Records shown ▸
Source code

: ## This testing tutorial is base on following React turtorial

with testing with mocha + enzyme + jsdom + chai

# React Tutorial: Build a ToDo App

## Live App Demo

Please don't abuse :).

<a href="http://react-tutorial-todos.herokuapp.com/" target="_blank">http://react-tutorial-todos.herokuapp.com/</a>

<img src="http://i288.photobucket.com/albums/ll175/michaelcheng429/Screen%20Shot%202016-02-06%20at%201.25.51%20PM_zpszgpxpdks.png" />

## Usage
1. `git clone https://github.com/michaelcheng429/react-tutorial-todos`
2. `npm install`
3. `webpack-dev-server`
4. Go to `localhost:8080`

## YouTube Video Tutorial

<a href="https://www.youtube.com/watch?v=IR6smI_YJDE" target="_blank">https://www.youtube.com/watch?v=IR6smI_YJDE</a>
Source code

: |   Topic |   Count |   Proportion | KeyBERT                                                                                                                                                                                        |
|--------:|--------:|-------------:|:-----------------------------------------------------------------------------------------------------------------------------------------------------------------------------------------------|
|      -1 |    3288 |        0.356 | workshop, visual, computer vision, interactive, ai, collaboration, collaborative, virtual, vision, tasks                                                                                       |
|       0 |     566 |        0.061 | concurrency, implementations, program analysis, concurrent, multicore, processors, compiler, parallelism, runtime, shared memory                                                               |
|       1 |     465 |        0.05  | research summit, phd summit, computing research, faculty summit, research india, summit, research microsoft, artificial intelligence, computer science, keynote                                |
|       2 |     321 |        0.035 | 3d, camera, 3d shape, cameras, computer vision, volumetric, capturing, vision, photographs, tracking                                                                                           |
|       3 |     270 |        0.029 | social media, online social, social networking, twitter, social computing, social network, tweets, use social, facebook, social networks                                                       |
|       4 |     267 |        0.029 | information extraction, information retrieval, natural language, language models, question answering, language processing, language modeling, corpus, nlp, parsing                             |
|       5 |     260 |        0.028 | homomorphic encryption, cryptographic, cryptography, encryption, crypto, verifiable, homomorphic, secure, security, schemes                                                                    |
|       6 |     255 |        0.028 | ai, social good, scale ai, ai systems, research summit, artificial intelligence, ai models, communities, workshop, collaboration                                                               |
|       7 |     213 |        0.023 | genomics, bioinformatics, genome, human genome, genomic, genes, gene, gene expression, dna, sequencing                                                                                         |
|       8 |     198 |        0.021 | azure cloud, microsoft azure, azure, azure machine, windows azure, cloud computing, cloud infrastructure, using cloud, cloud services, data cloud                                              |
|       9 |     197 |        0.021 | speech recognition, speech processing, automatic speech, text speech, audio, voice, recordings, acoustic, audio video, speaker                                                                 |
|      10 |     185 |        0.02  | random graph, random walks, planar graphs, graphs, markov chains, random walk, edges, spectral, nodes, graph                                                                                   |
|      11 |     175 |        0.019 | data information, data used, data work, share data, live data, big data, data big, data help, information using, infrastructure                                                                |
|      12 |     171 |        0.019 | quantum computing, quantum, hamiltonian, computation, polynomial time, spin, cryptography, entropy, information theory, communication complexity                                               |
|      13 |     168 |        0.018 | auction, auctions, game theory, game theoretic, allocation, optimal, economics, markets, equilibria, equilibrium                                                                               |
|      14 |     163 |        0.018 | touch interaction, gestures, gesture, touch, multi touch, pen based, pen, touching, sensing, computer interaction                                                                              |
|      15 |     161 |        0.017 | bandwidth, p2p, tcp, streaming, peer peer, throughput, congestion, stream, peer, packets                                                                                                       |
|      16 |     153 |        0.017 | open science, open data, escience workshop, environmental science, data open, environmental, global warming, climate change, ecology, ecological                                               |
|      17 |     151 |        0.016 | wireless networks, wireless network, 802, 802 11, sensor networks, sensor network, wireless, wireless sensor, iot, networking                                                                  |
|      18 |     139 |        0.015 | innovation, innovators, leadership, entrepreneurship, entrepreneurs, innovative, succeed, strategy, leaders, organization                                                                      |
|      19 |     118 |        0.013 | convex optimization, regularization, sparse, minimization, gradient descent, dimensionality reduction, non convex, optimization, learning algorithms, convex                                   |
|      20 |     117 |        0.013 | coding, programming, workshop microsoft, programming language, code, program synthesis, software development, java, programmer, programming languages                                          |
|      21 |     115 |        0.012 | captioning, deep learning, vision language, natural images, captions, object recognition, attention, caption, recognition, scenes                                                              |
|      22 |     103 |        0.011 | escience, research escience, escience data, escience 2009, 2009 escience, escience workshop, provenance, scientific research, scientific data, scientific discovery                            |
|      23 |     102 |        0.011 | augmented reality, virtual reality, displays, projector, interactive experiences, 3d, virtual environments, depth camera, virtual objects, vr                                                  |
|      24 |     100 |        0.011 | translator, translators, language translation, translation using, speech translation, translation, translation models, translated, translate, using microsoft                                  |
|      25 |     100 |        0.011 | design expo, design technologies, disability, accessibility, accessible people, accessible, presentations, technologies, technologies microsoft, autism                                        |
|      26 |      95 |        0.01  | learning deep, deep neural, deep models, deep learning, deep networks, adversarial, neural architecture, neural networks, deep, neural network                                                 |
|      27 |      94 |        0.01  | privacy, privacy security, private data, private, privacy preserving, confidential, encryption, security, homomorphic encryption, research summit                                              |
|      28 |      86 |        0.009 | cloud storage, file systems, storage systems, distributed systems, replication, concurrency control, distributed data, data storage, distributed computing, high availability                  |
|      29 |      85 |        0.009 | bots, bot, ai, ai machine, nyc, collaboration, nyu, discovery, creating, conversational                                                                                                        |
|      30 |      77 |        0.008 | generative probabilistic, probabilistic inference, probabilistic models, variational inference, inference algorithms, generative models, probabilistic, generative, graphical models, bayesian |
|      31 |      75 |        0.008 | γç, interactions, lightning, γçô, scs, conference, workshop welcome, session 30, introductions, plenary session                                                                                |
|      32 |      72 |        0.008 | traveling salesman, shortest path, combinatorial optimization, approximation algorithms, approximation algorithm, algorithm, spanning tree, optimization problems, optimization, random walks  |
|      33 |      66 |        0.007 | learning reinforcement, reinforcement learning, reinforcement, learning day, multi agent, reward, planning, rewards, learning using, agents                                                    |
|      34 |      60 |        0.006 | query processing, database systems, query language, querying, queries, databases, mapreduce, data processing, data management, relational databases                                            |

About this task ▸
For the string "processing", search the preceding data and copy every line that includes it.

Written reply ▸
|       4 |     267 |        0.029 | information extraction, information retrieval, natural language, language models, question answering, language processing, language modeling, corpus, nlp, parsing                             |
|       9 |     197 |        0.021 | speech recognition, speech processing, automatic speech, text speech, audio, voice, recordings, acoustic, audio video, speaker                                                                 |
|      34 |      60 |        0.006 | query processing, database systems, query language, querying, queries, databases, mapreduce, data processing, data management, relational databases                                            |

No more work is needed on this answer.